From the records that follow, copy every line that contains the word "其形状为".

════════════════

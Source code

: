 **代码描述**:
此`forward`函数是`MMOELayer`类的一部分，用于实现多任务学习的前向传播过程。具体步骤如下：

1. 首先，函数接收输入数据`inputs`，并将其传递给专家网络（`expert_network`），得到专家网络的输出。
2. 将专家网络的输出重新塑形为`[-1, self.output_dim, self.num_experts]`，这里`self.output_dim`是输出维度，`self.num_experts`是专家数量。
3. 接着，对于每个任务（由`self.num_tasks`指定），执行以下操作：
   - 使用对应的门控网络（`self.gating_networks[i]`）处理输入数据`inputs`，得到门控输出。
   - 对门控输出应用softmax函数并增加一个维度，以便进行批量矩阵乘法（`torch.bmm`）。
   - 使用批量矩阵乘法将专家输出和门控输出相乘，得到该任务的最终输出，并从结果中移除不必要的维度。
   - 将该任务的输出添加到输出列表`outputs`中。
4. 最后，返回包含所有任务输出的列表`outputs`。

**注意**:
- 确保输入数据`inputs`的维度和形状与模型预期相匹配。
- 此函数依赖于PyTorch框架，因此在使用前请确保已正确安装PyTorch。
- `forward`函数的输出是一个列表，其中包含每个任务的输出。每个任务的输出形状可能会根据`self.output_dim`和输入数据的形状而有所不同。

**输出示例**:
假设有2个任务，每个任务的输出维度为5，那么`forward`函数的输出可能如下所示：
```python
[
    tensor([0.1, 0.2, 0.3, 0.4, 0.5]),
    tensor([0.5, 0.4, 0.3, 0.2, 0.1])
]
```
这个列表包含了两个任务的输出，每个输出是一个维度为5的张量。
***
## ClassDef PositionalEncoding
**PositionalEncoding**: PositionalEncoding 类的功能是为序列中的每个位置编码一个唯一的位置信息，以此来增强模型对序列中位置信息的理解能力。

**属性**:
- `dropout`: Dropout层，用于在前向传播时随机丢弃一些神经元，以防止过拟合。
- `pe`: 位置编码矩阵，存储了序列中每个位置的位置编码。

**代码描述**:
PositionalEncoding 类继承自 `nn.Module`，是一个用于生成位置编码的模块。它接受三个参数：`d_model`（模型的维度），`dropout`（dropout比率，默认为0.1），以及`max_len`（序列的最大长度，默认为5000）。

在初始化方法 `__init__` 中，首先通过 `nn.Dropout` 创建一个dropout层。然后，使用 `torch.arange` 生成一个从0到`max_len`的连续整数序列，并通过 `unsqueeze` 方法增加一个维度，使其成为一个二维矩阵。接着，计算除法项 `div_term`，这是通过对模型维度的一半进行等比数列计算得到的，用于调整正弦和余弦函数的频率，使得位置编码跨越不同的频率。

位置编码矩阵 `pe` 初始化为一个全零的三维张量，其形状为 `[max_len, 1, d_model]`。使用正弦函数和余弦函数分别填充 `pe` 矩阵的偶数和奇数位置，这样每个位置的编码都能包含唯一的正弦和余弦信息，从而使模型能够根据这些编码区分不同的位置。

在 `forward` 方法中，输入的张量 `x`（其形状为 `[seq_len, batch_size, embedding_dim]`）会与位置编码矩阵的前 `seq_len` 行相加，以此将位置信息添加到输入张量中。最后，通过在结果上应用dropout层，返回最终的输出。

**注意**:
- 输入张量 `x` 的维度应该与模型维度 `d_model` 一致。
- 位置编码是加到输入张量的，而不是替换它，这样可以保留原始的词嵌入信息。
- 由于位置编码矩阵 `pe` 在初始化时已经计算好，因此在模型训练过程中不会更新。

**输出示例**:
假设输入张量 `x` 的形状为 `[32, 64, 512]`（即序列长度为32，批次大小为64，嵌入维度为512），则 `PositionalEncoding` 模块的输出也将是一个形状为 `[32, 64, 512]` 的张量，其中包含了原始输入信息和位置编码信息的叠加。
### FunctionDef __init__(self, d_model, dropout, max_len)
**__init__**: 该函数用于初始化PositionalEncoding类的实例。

════════════════

◆ **RESULT BELOW**:
位置编码矩阵 `pe` 初始化为一个全零的三维张量，其形状为 `[max_len, 1, d_model]`。使用正弦函数和余弦函数分别填充 `pe` 矩阵的偶数和奇数位置，这样每个位置的编码都能包含唯一的正弦和余弦信息，从而使模型能够根据这些编码区分不同的位置。
在 `forward` 方法中，输入的张量 `x`（其形状为 `[seq_len, batch_size, embedding_dim]`）会与位置编码矩阵的前 `seq_len` 行相加，以此将位置信息添加到输入张量中。最后，通过在结果上应用dropout层，返回最终的输出。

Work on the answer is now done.